Zebulon reached for a plate of fried squid and cheese enchiladas. "The woman you're with — "
"She's my attendant," Ivan said. "Or consort, depending on circumstance and your cultural point of view We were traveling overland to California, but once in Denver and faced with the prospect of a harsh winter, we decided to take a stagecoach to Mexico and sail around South America to California. We were looking forward to a pause in Vera Cruz but, I admit, not one this long."
"How's your pause been treatin' you?" Zebulon asked.
"Abominably: This is our third hotel. Each one more frustrating than the last. Sullen service. Worse food. Mosquitoes. Flies. Bed bugs. But despite the inconveniences, the city is not without its sultry charms; although, as we have learned only too well, it's a city given to unexpected vapors and violence."

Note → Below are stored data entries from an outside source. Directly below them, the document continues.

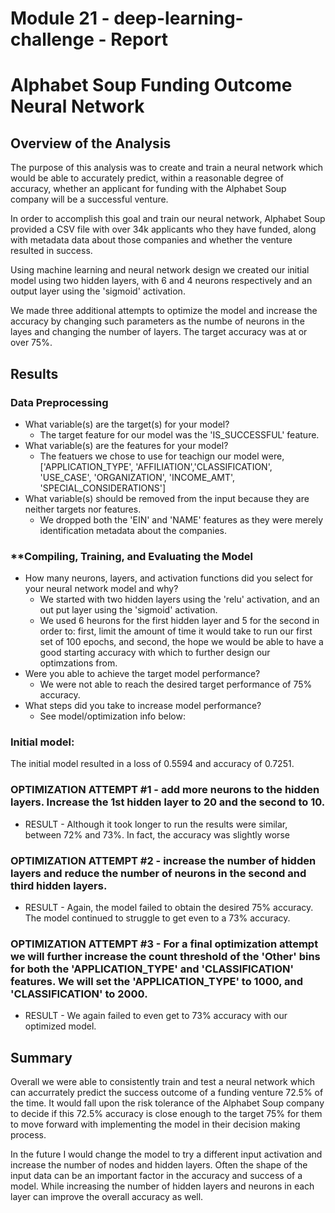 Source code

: # **Module 21 - deep-learning-challenge - Report**

# Alphabet Soup Funding Outcome Neural Network

## **Overview of the Analysis**

The purpose of this analysis was to create and train a neural network which would be able to accurately predict, within a reasonable degree of accuracy, whether an applicant for funding with the Alphabet Soup company will be a successful venture.

In order to accomplish this goal and train our neural network, Alphabet Soup provided a CSV file with over 34k applicants who they have funded, along with metadata data about those companies and whether the venture resulted in success.

Using machine learning and neural network design we created our initial model using two hidden layers, with 6 and 4 neurons respectively and an output layer using the 'sigmoid' activation.

We made three additional attempts to optimize the model and increase the accuracy by changing such parameters as the numbe of neurons in the layes and changing the number of layers. The target accuracy was at or over 75%.

## **Results**

### **Data Preprocessing**
* What variable(s) are the target(s) for your model?
    *   The target feature for our model was the 'IS_SUCCESSFUL' feature.
* What variable(s) are the features for your model?
    * The featuers we chose to use for teachign our model were, ['APPLICATION_TYPE', 'AFFILIATION','CLASSIFICATION', 'USE_CASE', 'ORGANIZATION', 'INCOME_AMT', 'SPECIAL_CONSIDERATIONS']
* What variable(s) should be removed from the input because they are neither targets nor features.
    * We dropped both the 'EIN' and 'NAME' features as they were merely identification metadata about the companies.

### **Compiling, Training, and Evaluating the Model
* How many neurons, layers, and activation functions did you select for your neural network model and why?
    * We started with two hidden layers using the 'relu' activation, and an out put layer using the 'sigmoid' activation.
    * We used 6 heurons for the first hidden layer and 5 for the second in order to: first, limit the amount of time it would take to run our first set of 100 epochs, and second, the  hope we would be able to have a good starting accuracy with which to further design our optimzations from.
* Were you able to achieve the target model performance?
    * We were not able to reach the desired target performance of 75% accuracy.
* What steps did you take to increase model performance?
    * See model/optimization info below:

### **Initial model:**
The initial model resulted in a loss of 0.5594 and accuracy of 0.7251.

### **OPTIMIZATION ATTEMPT #1** - add more neurons to the hidden layers. Increase the 1st hidden layer to 20 and the second to 10.

* RESULT - Although it took longer to run the results were similar, between 72% and 73%. In fact, the accuracy was slightly worse

### **OPTIMIZATION ATTEMPT #2** - increase the number of hidden layers and reduce the number of neurons in the second and third hidden layers.

* RESULT - Again, the model failed to obtain the desired 75% accuracy. The model continued to struggle to get even to a 73% accuracy.

### **OPTIMIZATION ATTEMPT #3** - For a final optimization attempt we will further increase the count threshold of the 'Other' bins for both the 'APPLICATION_TYPE' and 'CLASSIFICATION' features. We will set the 'APPLICATION_TYPE' to 1000, and 'CLASSIFICATION' to 2000.

* RESULT - We again failed to even get to 73% accuracy with our optimized model.

## **Summary**

Overall we were able to consistently train and test a neural network which can accurrately predict the success outcome of a funding venture 72.5% of the time. It would fall upon the risk tolerance of the Alphabet Soup company to decide if this 72.5% accuracy is close enough to the target 75% for them to move forward with implementing the model in their decision making process.

In the future I would change the model to try a different input activation and increase the number of nodes and hidden layers. Often the shape of the input data can be an important factor in the accuracy and success of a model. While increasing the number of hidden layers and neurons in each layer can improve the overall accuracy as well.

The Count sighed, grateful for the opportunity of talking to a stranger that he would never see again. In pedantic detail, he described their voyage from Venice to New York, including the side streets and mercenary shops of Algiers, the restaurants of Malaga and Lisbon, and finally, the physical hardships of traveling overland to Denver — a journey that saw them nearly drowned crossing the Mississippi, attacked by Comanches, and almost killed in New Mexico in a barroom brawl.
The Count hesitated, not sure how much he should reveal. "An occasion, I might add, that you seemed willing to provoke."
"I don't recall what went down," Zebulon said. "I was trapped inside a nest of snakes."
"When you sat down at the table, obviously you were asking for trouble. Of course, I was well lubricated. And then we rode out on the stagecoach, so we never did find out what happened."
"You call her Delilah?" Zebulon asked.
"A biblical name; her actual name is too difficult to pronounce, some sort of East African jibber jabber. I met her in Paris, where she had the misfortune to be handmaiden to a French officer. She's part French, the rest Abyssinian, with a dollop of Babylonian and Egyptian and god knows what else. I would be lost without her. Fortunately I was able to free her owner from certain financial difficulties."
"You mean you bought her."
The Count laughed, delighted to be face to face with an authentic man of the West who was not afraid to say what was on his mind. "It wasn't commerce that dictated my involvement. More an impulsive demand of the heart."
Delilah glided towards them, waiting patiently until Zebulon pulled back her chair, a courtesy that he had never performed before, much less observed.